> **Description of the task**
All of these records need to be duplicated exactly.

------------------------------------------------------------------------

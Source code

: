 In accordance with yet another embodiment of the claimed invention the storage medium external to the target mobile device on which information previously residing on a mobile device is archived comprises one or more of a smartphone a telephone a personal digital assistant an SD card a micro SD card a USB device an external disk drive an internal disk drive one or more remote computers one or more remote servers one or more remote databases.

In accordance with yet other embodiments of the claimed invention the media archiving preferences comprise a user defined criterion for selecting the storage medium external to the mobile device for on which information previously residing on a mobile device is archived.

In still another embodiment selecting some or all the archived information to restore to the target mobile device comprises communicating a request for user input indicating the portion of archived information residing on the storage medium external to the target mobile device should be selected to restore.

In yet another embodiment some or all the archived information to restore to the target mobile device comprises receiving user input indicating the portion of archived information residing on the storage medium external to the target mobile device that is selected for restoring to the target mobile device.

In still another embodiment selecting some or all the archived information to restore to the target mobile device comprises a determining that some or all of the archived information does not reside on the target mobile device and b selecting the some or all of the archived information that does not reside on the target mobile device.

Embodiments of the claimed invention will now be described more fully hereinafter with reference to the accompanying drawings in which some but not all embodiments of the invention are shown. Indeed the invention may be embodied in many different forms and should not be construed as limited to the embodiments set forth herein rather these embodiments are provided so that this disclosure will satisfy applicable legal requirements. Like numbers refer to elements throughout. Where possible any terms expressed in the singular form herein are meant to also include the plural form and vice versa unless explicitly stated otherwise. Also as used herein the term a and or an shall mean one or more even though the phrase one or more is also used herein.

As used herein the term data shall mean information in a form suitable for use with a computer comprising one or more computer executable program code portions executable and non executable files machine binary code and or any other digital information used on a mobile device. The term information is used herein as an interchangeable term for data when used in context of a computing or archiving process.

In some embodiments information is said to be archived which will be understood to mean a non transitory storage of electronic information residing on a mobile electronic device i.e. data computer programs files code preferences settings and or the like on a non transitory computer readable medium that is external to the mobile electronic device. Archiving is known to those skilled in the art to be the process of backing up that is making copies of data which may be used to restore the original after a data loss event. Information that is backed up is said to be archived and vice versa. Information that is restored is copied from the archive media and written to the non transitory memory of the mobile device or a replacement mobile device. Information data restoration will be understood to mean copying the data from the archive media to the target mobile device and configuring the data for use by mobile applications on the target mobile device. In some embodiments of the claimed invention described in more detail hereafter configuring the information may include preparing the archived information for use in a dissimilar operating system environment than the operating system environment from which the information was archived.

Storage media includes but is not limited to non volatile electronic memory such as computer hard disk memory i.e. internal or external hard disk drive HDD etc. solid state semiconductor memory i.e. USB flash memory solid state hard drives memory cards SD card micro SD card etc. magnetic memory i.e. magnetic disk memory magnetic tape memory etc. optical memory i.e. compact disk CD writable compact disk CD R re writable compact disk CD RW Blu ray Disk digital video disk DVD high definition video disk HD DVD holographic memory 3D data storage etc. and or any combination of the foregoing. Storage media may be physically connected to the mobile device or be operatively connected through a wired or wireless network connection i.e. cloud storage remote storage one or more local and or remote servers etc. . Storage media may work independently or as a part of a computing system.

------------------------------------------------------------------------

> **Task response**
Source code

: In accordance with yet another embodiment of the claimed invention the storage medium external to the target mobile device on which information previously residing on a mobile device is archived comprises one or more of a smartphone a telephone a personal digital assistant an SD card a micro SD card a USB device an external disk drive an internal disk drive one or more remote computers one or more remote servers one or more remote databases.

In accordance with yet other embodiments of the claimed invention the media archiving preferences comprise a user defined criterion for selecting the storage medium external to the mobile device for on which information previously residing on a mobile device is archived.

In still another embodiment selecting some or all the archived information to restore to the target mobile device comprises communicating a request for user input indicating the portion of archived information residing on the storage medium external to the target mobile device should be selected to restore.

In yet another embodiment some or all the archived information to restore to the target mobile device comprises receiving user input indicating the portion of archived information residing on the storage medium external to the target mobile device that is selected for restoring to the target mobile device.

In still another embodiment selecting some or all the archived information to restore to the target mobile device comprises a determining that some or all of the archived information does not reside on the target mobile device and b selecting the some or all of the archived information that does not reside on the target mobile device.

Embodiments of the claimed invention will now be described more fully hereinafter with reference to the accompanying drawings in which some but not all embodiments of the invention are shown. Indeed the invention may be embodied in many different forms and should not be construed as limited to the embodiments set forth herein rather these embodiments are provided so that this disclosure will satisfy applicable legal requirements. Like numbers refer to elements throughout. Where possible any terms expressed in the singular form herein are meant to also include the plural form and vice versa unless explicitly stated otherwise. Also as used herein the term a and or an shall mean one or more even though the phrase one or more is also used herein.

As used herein the term data shall mean information in a form suitable for use with a computer comprising one or more computer executable program code portions executable and non executable files machine binary code and or any other digital information used on a mobile device. The term information is used herein as an interchangeable term for data when used in context of a computing or archiving process.

In some embodiments information is said to be archived which will be understood to mean a non transitory storage of electronic information residing on a mobile electronic device i.e. data computer programs files code preferences settings and or the like on a non transitory computer readable medium that is external to the mobile electronic device. Archiving is known to those skilled in the art to be the process of backing up that is making copies of data which may be used to restore the original after a data loss event. Information that is backed up is said to be archived and vice versa. Information that is restored is copied from the archive media and written to the non transitory memory of the mobile device or a replacement mobile device. Information data restoration will be understood to mean copying the data from the archive media to the target mobile device and configuring the data for use by mobile applications on the target mobile device. In some embodiments of the claimed invention described in more detail hereafter configuring the information may include preparing the archived information for use in a dissimilar operating system environment than the operating system environment from which the information was archived.

Storage media includes but is not limited to non volatile electronic memory such as computer hard disk memory i.e. internal or external hard disk drive HDD etc. solid state semiconductor memory i.e. USB flash memory solid state hard drives memory cards SD card micro SD card etc. magnetic memory i.e. magnetic disk memory magnetic tape memory etc. optical memory i.e. compact disk CD writable compact disk CD R re writable compact disk CD RW Blu ray Disk digital video disk DVD high definition video disk HD DVD holographic memory 3D data storage etc. and or any combination of the foregoing. Storage media may be physically connected to the mobile device or be operatively connected through a wired or wireless network connection i.e. cloud storage remote storage one or more local and or remote servers etc. . Storage media may work independently or as a part of a computing system.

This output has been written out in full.